-------- GIVEN RECORDS --------
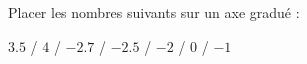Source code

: 
\begin{exercice}\label{exo2smath-0139}

    Placer les nombres suivants sur un axe gradué :
    \begin{center}
    \( 3.5\) / \( 4\) / \( -2.7\) / \( -2.5\) / \( -2\) / \( 0\) / $-1$
    \end{center}

\end{exercice}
--------
### PROMPT
The entries above are to be restated verbatim, with no pictures carried over.

### YOUR RESPONSE
Source code

: 
\begin{exercice}\label{exo2smath-0139}

    Placer les nombres suivants sur un axe gradué :
    \begin{center}
    \( 3.5\) / \( 4\) / \( -2.7\) / \( -2.5\) / \( -2\) / \( 0\) / $-1$
    \end{center}

\end{exercice}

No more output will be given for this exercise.